You make two interesting remarks. That $N(4,2,2)=1$ the graph having degrees $1,2,2,3$ (this is true) and that $N(3,2,1)=1$ because of the path $P_3.$ However this  number is actually $2$ because the complement (an edge and an isolated vertex) is another example. 
It turns out that for each $n \ge 2$  there are  exactly two $g(n,2,d)$ : a connected one with $d=\lceil (n-1)/2 \rceil$ and the complement which is not connected and has $d=\lfloor (n-1)/2 \rfloor.$
I'm sure that this is well known but didn't find it in a short bit of looking around.
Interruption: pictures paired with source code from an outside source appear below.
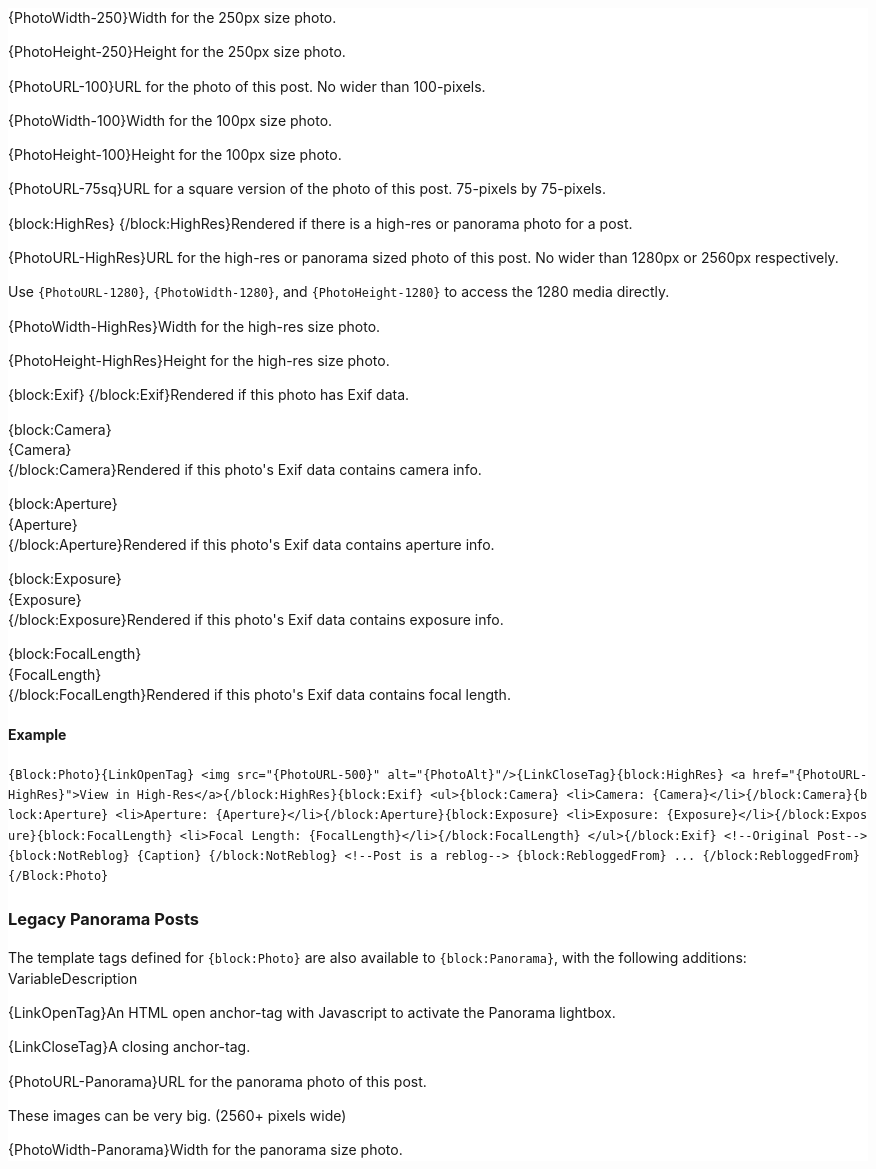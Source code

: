 {PhotoWidth-250}Width for the 250px size photo.

{PhotoHeight-250}Height for the 250px size photo.

{PhotoURL-100}URL for the photo of this post. No wider than 100-pixels.

{PhotoWidth-100}Width for the 100px size photo.

{PhotoHeight-100}Height for the 100px size photo.

{PhotoURL-75sq}URL for a square version of the photo of this post. 75-pixels by 75-pixels.

{block:HighRes} {/block:HighRes}Rendered if there is a high-res or panorama photo for a post.

{PhotoURL-HighRes}URL for the high-res or panorama sized photo of this post. No wider than 1280px or 2560px respectively. 

Use `{PhotoURL-1280}`, `{PhotoWidth-1280}`, and `{PhotoHeight-1280}` to access the 1280 media directly.

{PhotoWidth-HighRes}Width for the high-res size photo.

{PhotoHeight-HighRes}Height for the high-res size photo.

{block:Exif} {/block:Exif}Rendered if this photo has Exif data.

{block:Camera}  
{Camera}  
{/block:Camera}Rendered if this photo's Exif data contains camera info.

{block:Aperture}  
{Aperture}  
{/block:Aperture}Rendered if this photo's Exif data contains aperture info.

{block:Exposure}  
{Exposure}  
{/block:Exposure}Rendered if this photo's Exif data contains exposure info.

{block:FocalLength}  
{FocalLength}  
{/block:FocalLength}Rendered if this photo's Exif data contains focal length.

#### Example
    
    {Block:Photo}{LinkOpenTag} <img src="{PhotoURL-500}" alt="{PhotoAlt}"/>{LinkCloseTag}{block:HighRes} <a href="{PhotoURL-HighRes}">View in High-Res</a>{/block:HighRes}{block:Exif} <ul>{block:Camera} <li>Camera: {Camera}</li>{/block:Camera}{block:Aperture} <li>Aperture: {Aperture}</li>{/block:Aperture}{block:Exposure} <li>Exposure: {Exposure}</li>{/block:Exposure}{block:FocalLength} <li>Focal Length: {FocalLength}</li>{/block:FocalLength} </ul>{/block:Exif} <!--Original Post--> {block:NotReblog} {Caption} {/block:NotReblog} <!--Post is a reblog--> {block:RebloggedFrom} ... {/block:RebloggedFrom} {/Block:Photo} 

### Legacy Panorama Posts

The template tags defined for `{block:Photo}` are also available to `{block:Panorama}`, with the following additions: VariableDescription

{LinkOpenTag}An HTML open anchor-tag with Javascript to activate the Panorama lightbox.

{LinkCloseTag}A closing anchor-tag.

{PhotoURL-Panorama}URL for the panorama photo of this post. 

These images can be very big. (2560+ pixels wide)

{PhotoWidth-Panorama}Width for the panorama size photo.
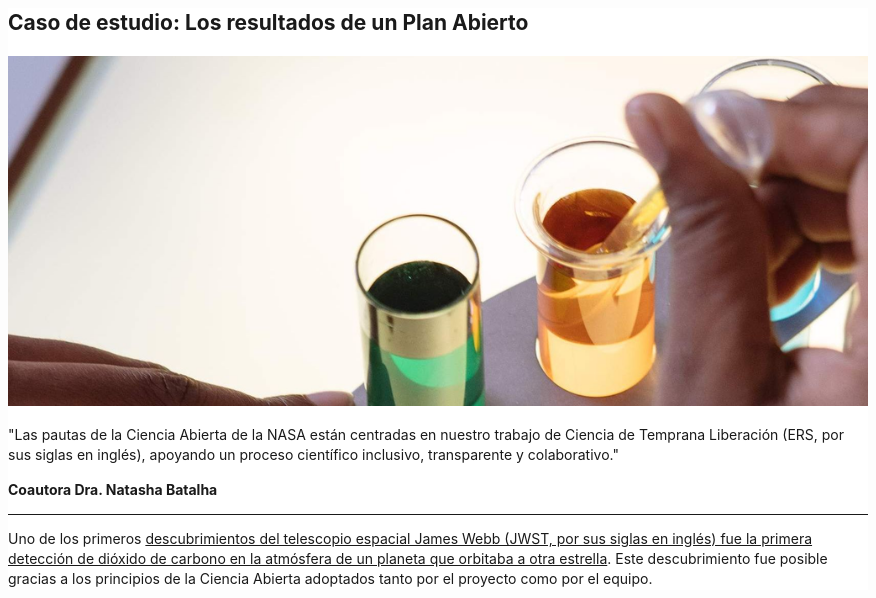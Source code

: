 ## Caso de estudio: Los resultados de un Plan Abierto

<img style="width:100%;height:auto;" src="../images/media/natashaquote_es.jpg">

"Las pautas de la Ciencia Abierta de la NASA están centradas en nuestro trabajo de Ciencia de Temprana Liberación (ERS, por sus siglas en inglés), apoyando un proceso científico inclusivo, transparente y colaborativo."

**Coautora Dra. Natasha Batalha**

---

Uno de los primeros [descubrimientos del telescopio espacial James Webb (JWST, por sus siglas en inglés) fue la primera detección de dióxido de carbono en la atmósfera de un planeta que orbitaba a otra estrella](https://ciencia.nasa.gov/universo/webb-de-la-nasa-detecta-dioxido-de-carbono-en-atmosfera-de-exoplaneta/). Este descubrimiento fue posible gracias a los principios de la Ciencia Abierta adoptados tanto por el proyecto como por el equipo.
The ingredients of an induction proof are the following operations:


*

*The complement of a $g(n,k,d)$ is a $g(n,k,n-d-1).$ 

*If an isolated vertex is added to a connected $g(n,k,d)$  then the result is a disconnected $g(n+1,k,d).$  And if the unique isolated vertex of a $g(n+1,k,d)$ is removed, the result is a $g(n,k,d.)$

*If a new vertex is added to a $g(n,k,d)$ (connected or not) and then an edge is drawn to each old vertex, the result is a $g(n+1,k,d+1).$ And if a $g(n+1,k,d+1)$ has a unique vertex of degree $n$, it may be removed to obtain a $g(n,k,d).$


This leaves a few steps to fill in. 
Mathscinet gives little information about On graphs having exact two vertices with the same degree. Nor about  On graphs having exact three vertices with the same degree. 
At the other extreme, the case $k=n$ of graphs regular of degree $d$ is reasonable but not  trivial for  $d=2.$ (In that it is the number of partitions of a certain type so at least has a name.) For larger $d$ it would be  hopeless to get exact numbers for large $n$ . And the general case seems equally difficult. In a few isolated cases an answer might be fairly easy such as $k=n-2$ vertices of degree $1$ (or maybe $n-m$ for small $m$.)